In a Hong Kong diner several months before the peninsula was to be handed back to mainland China in 1997, I witnessed a scene between a portly local businessman and a suited gaijin. They were discussing a deal over a plastic table groaning with food — the gaijin had no appetite, but the Hong Kong businessman was shoveling it in, pausing every minute or so to spit out a prawn tail. The gaijin was no match for this businessman, and the conditions of the deal seemed one-sided. Whenever the gaijin protested, the businessman shot out, "No time for nonsense, no time!" and resumed masticating.

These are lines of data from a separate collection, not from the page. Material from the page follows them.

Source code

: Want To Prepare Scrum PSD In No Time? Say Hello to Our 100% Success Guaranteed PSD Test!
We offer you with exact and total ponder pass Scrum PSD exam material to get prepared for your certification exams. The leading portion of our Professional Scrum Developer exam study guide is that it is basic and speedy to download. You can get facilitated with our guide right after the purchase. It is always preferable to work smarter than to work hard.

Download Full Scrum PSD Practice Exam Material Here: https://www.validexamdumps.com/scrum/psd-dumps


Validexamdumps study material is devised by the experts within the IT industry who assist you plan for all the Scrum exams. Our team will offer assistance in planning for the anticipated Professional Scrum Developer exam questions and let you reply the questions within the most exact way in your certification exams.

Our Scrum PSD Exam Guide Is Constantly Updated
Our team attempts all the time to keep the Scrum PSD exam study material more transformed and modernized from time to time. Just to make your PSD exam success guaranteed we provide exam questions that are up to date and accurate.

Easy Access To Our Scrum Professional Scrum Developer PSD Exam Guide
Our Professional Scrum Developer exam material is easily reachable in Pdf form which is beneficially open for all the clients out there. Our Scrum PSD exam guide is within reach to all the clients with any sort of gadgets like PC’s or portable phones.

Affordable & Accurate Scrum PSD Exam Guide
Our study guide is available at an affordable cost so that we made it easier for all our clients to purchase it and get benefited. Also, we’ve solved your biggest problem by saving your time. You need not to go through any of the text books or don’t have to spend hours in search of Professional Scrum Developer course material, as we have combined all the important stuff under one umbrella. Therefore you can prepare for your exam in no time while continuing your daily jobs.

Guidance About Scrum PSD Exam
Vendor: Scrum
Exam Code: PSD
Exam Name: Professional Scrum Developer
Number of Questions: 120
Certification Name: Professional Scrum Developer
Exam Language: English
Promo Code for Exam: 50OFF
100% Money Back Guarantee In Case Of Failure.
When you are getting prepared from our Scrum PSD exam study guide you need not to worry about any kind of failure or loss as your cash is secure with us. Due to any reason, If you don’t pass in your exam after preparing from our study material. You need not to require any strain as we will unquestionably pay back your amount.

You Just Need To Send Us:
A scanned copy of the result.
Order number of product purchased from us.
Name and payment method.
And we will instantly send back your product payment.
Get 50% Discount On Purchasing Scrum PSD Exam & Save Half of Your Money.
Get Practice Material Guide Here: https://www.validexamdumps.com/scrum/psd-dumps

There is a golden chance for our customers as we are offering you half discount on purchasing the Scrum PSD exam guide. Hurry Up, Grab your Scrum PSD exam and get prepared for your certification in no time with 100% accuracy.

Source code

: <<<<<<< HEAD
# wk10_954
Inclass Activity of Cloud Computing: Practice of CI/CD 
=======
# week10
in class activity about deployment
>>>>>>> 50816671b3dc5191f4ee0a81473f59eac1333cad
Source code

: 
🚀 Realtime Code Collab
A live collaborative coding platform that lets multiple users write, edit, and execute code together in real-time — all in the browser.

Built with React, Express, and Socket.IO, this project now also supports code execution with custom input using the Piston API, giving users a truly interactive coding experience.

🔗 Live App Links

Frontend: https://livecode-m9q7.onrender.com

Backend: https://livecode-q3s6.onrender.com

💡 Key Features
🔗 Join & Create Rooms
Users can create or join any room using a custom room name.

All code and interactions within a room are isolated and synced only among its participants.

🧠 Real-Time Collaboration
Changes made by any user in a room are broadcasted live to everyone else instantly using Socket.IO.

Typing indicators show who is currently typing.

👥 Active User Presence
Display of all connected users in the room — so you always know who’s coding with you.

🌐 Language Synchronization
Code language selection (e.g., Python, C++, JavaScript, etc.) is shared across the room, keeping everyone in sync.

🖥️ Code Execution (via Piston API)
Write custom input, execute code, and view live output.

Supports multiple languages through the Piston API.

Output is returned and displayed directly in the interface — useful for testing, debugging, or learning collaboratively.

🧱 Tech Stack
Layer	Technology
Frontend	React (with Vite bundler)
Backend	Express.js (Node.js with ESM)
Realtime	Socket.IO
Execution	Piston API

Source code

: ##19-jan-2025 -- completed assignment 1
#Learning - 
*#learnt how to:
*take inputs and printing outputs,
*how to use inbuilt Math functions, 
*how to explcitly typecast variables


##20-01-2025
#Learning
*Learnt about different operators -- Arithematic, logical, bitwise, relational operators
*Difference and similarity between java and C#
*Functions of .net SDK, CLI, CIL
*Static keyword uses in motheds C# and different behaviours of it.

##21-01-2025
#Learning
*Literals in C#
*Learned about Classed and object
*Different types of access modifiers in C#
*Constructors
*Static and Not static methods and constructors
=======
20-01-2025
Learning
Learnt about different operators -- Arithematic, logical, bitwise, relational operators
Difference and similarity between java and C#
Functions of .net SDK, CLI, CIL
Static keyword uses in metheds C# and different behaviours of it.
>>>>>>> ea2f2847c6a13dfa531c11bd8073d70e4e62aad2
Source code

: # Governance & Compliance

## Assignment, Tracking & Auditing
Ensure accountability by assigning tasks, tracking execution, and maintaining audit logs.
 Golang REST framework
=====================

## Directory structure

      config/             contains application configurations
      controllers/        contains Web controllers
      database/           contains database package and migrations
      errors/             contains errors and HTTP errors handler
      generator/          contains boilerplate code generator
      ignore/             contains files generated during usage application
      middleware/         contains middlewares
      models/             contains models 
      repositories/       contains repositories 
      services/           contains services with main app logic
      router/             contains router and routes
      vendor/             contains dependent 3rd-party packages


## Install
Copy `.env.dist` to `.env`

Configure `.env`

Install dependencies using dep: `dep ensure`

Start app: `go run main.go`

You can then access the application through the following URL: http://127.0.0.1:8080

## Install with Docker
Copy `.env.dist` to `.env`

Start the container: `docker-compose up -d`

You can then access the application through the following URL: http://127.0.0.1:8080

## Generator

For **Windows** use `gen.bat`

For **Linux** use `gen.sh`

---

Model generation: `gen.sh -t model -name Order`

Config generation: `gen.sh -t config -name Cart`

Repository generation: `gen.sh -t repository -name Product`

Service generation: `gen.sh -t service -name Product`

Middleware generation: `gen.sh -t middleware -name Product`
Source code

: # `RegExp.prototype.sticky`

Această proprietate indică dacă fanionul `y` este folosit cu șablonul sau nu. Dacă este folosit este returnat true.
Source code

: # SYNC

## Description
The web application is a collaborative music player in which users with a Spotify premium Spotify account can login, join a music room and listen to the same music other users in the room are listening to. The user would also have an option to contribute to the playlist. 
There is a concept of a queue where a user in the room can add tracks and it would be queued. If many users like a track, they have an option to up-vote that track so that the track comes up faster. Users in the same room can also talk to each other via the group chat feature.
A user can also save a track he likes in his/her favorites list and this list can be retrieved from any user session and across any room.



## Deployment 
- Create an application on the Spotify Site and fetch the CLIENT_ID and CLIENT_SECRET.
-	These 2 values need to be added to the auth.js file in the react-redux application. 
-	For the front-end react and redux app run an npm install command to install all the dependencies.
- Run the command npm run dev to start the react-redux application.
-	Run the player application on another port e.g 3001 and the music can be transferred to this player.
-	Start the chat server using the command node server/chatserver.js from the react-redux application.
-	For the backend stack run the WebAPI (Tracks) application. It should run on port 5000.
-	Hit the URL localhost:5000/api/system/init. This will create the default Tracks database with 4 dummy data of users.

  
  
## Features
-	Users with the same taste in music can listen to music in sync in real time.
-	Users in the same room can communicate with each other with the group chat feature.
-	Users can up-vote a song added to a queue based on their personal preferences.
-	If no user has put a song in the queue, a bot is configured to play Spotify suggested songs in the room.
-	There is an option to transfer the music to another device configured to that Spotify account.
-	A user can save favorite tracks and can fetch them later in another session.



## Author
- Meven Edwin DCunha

I knew there was a moral in this about economics, stamina and gastronomy, and that it marched to the tune of the businessman's mantra: "No time for nonsense!" It also summed up the mood of Hong Kong at the time. The mainland Chinese were about to take over. So much had to be done. There certainly was no time for nonsense.
The same mood is duplicated, then multiplied by 1,000, in "Exiled," the latest from Hong Kong's martial-arts maestro Johnny To. To's last foray into international cinema had been the slow-paced violent thriller "Election" two years back. This had caused fans to remark that the director was losing a lightness of touch, was getting weighty and philosophical. No such criticism can be leveled at "Exiled," a tight, explosive package crammed with all that's enthralling about Hong Kong action movies.